Dr. Niall Martin, Chief Executive Officer at Artios, said: "This is the first of three proof of concept Phase 2 studies planned to evaluate our potentially best-in-class ATR inhibitor, ART0380, that has demonstrated a favorable safety and tolerability profile and clinical activity in the Phase 1 dose escalation. We are delighted to be collaborating with ovarian cancer experts at GEICO in Spain on this important study that will help bolster our understanding of the therapeutic potential of ART0380 and further inform our clinical development strategy. We look forward to initial Phase 2 data expected in the first half of 2025."
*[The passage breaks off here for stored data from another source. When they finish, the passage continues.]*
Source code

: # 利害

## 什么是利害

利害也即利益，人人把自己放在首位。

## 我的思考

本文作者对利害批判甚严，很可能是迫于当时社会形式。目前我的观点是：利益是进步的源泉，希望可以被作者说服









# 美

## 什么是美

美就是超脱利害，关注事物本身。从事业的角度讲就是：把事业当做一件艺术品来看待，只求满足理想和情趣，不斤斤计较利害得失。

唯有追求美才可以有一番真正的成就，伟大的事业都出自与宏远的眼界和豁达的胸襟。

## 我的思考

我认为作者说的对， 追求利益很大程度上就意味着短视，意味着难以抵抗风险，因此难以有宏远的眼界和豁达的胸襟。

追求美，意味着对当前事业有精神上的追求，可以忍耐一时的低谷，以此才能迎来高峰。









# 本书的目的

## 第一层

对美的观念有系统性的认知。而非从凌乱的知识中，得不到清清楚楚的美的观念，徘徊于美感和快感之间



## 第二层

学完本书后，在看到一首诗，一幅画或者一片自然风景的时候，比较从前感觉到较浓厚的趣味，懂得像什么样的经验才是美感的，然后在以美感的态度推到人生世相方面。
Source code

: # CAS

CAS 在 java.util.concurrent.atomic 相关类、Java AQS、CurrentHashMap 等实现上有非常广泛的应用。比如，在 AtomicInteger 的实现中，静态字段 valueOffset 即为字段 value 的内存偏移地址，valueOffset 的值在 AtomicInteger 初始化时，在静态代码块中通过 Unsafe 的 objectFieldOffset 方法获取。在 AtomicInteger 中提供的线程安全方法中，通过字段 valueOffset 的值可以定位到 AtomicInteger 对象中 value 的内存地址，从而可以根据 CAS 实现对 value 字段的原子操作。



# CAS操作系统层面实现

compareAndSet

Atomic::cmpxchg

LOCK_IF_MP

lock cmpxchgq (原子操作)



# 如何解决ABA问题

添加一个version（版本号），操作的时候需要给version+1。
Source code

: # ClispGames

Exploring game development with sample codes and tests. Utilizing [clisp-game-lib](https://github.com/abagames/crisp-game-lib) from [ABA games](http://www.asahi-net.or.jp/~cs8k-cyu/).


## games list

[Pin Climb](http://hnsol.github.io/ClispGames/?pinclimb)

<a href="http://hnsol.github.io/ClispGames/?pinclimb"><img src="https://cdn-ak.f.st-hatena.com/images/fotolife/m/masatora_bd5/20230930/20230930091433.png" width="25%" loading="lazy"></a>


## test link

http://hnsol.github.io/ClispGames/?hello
Antonio Gonzalez-Martin, MD, PhD, President and Founding member of the Spanish Ovarian Cancer Research Group (GEICO), Principal Investigator for the trial, said: "Ovarian cancer continues to be a difficult to treat cancer that ultimately leads to relapse. We are excited to collaborate with Artios to help bring an ATR targeted therapy with the potential to be highly effective in patients with platinum-resistant disease who are in much need of innovative treatment options. The favorable pharmacokinetic profile enabling combination with DNA damaging agents offers the potential of a new treatment option for patients with platinum resistant ovarian cancer. We at GEICO are looking forward to offering this novel treatment approach to our patients in the trial."

The ongoing global, open-label, multi-center, Phase 1/2 study is investigating the safety, tolerability, pharmacokinetic profile, and preliminary efficacy of ART0380 (GEICO-114-O trial) as a monotherapy or in combination with gemcitabine or irinotecan. The randomized, Phase 2 portion is designed to evaluate intermittent dosing of ART0380 in combination with gemcitabine in 21-day cycles in patients with high grade serous ovarian, primary peritoneal or fallopian tube carcinoma. The Phase 2 expansion in combination with gemcitabine is expected to enroll up to 60 patients and will be conducted at multiple oncology centers across the United States and Spain.

ART0380 is a potent, selective, oral inhibitor of ATR, a master regulator of DNA replication stress response. ART0380 is being developed as an oral anti-cancer agent for the treatment of cancers that harbor defects in DNA repair and in combination with agents including those that cause DNA damage. ART0380 was originally in-licensed by Artios from The University of Texas MD Anderson Cancer Center and ShangPharma Innovation in 2019. The molecule was jointly developed as part of a collaboration between ShangPharma and MD Anderson’s Therapeutics Discovery Division.